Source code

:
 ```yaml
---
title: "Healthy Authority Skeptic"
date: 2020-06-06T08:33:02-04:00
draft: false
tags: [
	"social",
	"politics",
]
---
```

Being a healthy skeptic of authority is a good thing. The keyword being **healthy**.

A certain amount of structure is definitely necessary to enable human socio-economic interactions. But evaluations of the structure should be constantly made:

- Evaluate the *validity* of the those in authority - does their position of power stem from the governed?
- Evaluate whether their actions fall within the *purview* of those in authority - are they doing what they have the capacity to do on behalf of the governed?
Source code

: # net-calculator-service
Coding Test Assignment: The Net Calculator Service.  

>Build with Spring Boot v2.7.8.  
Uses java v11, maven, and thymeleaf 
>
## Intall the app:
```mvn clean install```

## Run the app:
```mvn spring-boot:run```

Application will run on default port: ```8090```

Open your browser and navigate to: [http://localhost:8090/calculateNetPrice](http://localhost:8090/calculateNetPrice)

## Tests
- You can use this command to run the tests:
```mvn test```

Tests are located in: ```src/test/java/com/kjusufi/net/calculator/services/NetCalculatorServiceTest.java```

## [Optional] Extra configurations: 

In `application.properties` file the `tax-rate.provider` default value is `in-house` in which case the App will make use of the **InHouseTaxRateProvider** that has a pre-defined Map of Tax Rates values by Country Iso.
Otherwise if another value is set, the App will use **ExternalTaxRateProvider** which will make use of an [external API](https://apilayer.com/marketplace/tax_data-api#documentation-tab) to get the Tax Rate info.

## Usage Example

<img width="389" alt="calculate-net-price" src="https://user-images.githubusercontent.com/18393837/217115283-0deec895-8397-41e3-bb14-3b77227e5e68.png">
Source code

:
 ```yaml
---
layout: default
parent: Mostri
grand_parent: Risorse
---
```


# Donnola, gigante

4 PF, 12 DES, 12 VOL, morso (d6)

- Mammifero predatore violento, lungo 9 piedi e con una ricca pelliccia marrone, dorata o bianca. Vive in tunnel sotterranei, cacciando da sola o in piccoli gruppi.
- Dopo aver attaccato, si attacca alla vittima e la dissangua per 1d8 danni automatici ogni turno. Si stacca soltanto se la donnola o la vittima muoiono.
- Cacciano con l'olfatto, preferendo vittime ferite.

(Try it) Copy out the lines above that hold the string "https".

(Reply)
Otherwise if another value is set, the App will use **ExternalTaxRateProvider** which will make use of an [external API](https://apilayer.com/marketplace/tax_data-api#documentation-tab) to get the Tax Rate info.
<img width="389" alt="calculate-net-price" src="https://user-images.githubusercontent.com/18393837/217115283-0deec895-8397-41e3-bb14-3b77227e5e68.png">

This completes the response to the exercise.